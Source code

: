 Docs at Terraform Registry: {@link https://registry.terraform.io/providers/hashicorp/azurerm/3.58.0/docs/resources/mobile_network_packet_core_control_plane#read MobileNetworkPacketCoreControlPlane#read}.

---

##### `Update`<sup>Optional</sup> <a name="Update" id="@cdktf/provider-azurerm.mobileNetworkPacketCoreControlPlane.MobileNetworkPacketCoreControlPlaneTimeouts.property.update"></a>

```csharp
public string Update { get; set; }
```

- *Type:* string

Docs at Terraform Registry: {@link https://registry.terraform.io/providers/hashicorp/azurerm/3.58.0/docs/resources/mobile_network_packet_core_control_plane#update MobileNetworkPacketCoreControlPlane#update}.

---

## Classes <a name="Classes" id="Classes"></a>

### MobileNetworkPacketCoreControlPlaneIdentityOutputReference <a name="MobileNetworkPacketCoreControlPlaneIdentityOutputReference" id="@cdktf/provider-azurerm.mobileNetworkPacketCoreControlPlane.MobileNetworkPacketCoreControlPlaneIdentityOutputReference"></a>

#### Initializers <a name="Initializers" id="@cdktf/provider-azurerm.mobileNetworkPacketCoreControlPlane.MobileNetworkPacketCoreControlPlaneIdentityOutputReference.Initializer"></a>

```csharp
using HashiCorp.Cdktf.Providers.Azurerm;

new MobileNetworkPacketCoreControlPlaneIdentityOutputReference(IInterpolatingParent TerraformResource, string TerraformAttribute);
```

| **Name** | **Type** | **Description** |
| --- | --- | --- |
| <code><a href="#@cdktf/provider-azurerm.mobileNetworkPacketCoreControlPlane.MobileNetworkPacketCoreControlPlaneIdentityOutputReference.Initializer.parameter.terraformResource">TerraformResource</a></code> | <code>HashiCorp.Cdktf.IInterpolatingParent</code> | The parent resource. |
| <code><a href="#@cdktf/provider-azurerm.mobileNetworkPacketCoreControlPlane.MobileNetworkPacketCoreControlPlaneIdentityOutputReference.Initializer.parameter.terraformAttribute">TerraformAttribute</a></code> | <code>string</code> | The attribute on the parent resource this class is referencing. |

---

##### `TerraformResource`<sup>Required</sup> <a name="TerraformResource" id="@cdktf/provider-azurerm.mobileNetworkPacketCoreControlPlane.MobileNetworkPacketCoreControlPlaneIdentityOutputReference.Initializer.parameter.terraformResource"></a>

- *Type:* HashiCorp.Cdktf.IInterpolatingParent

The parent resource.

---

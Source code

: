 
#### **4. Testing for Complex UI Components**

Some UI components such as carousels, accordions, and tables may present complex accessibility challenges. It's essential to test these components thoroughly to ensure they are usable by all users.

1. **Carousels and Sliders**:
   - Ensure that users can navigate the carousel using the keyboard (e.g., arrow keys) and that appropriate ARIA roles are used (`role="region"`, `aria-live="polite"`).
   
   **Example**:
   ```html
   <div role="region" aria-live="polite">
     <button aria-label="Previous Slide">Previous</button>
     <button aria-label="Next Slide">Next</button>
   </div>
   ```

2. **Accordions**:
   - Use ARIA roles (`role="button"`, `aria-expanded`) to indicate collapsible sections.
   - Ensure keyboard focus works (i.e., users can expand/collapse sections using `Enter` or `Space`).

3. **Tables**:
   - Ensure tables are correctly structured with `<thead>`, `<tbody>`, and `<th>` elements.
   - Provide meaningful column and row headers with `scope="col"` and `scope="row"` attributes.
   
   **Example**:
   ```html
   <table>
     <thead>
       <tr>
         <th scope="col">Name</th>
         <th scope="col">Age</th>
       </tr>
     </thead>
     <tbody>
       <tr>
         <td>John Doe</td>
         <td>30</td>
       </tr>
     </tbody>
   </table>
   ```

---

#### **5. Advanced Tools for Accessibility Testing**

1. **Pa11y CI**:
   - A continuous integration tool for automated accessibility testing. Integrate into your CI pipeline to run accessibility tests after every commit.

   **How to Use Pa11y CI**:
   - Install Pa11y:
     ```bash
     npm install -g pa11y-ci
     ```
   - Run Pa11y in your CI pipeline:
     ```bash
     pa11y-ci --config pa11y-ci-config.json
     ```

- TASK STATEMENT: Transcribe all of the lines in the records precisely.

- TASK RESPONSE:
Source code

: Docs at Terraform Registry: {@link https://registry.terraform.io/providers/hashicorp/azurerm/3.58.0/docs/resources/mobile_network_packet_core_control_plane#read MobileNetworkPacketCoreControlPlane#read}.

---

##### `Update`<sup>Optional</sup> <a name="Update" id="@cdktf/provider-azurerm.mobileNetworkPacketCoreControlPlane.MobileNetworkPacketCoreControlPlaneTimeouts.property.update"></a>

```csharp
public string Update { get; set; }
```

- *Type:* string

Docs at Terraform Registry: {@link https://registry.terraform.io/providers/hashicorp/azurerm/3.58.0/docs/resources/mobile_network_packet_core_control_plane#update MobileNetworkPacketCoreControlPlane#update}.

---

## Classes <a name="Classes" id="Classes"></a>

### MobileNetworkPacketCoreControlPlaneIdentityOutputReference <a name="MobileNetworkPacketCoreControlPlaneIdentityOutputReference" id="@cdktf/provider-azurerm.mobileNetworkPacketCoreControlPlane.MobileNetworkPacketCoreControlPlaneIdentityOutputReference"></a>

#### Initializers <a name="Initializers" id="@cdktf/provider-azurerm.mobileNetworkPacketCoreControlPlane.MobileNetworkPacketCoreControlPlaneIdentityOutputReference.Initializer"></a>

```csharp
using HashiCorp.Cdktf.Providers.Azurerm;

new MobileNetworkPacketCoreControlPlaneIdentityOutputReference(IInterpolatingParent TerraformResource, string TerraformAttribute);
```

| **Name** | **Type** | **Description** |
| --- | --- | --- |
| <code><a href="#@cdktf/provider-azurerm.mobileNetworkPacketCoreControlPlane.MobileNetworkPacketCoreControlPlaneIdentityOutputReference.Initializer.parameter.terraformResource">TerraformResource</a></code> | <code>HashiCorp.Cdktf.IInterpolatingParent</code> | The parent resource. |
| <code><a href="#@cdktf/provider-azurerm.mobileNetworkPacketCoreControlPlane.MobileNetworkPacketCoreControlPlaneIdentityOutputReference.Initializer.parameter.terraformAttribute">TerraformAttribute</a></code> | <code>string</code> | The attribute on the parent resource this class is referencing. |

---

##### `TerraformResource`<sup>Required</sup> <a name="TerraformResource" id="@cdktf/provider-azurerm.mobileNetworkPacketCoreControlPlane.MobileNetworkPacketCoreControlPlaneIdentityOutputReference.Initializer.parameter.terraformResource"></a>

- *Type:* HashiCorp.Cdktf.IInterpolatingParent

The parent resource.

---

Source code

: 
#### **4. Testing for Complex UI Components**

Some UI components such as carousels, accordions, and tables may present complex accessibility challenges. It's essential to test these components thoroughly to ensure they are usable by all users.

1. **Carousels and Sliders**:
   - Ensure that users can navigate the carousel using the keyboard (e.g., arrow keys) and that appropriate ARIA roles are used (`role="region"`, `aria-live="polite"`).
   
   **Example**:
   ```html
   <div role="region" aria-live="polite">
     <button aria-label="Previous Slide">Previous</button>
     <button aria-label="Next Slide">Next</button>
   </div>
   ```

2. **Accordions**:
   - Use ARIA roles (`role="button"`, `aria-expanded`) to indicate collapsible sections.
   - Ensure keyboard focus works (i.e., users can expand/collapse sections using `Enter` or `Space`).

3. **Tables**:
   - Ensure tables are correctly structured with `<thead>`, `<tbody>`, and `<th>` elements.
   - Provide meaningful column and row headers with `scope="col"` and `scope="row"` attributes.
   
   **Example**:
   ```html
   <table>
     <thead>
       <tr>
         <th scope="col">Name</th>
         <th scope="col">Age</th>
       </tr>
     </thead>
     <tbody>
       <tr>
         <td>John Doe</td>
         <td>30</td>
       </tr>
     </tbody>
   </table>
   ```

---

#### **5. Advanced Tools for Accessibility Testing**

1. **Pa11y CI**:
   - A continuous integration tool for automated accessibility testing. Integrate into your CI pipeline to run accessibility tests after every commit.

   **How to Use Pa11y CI**:
   - Install Pa11y:
     ```bash
     npm install -g pa11y-ci
     ```
   - Run Pa11y in your CI pipeline:
     ```bash
     pa11y-ci --config pa11y-ci-config.json
     ```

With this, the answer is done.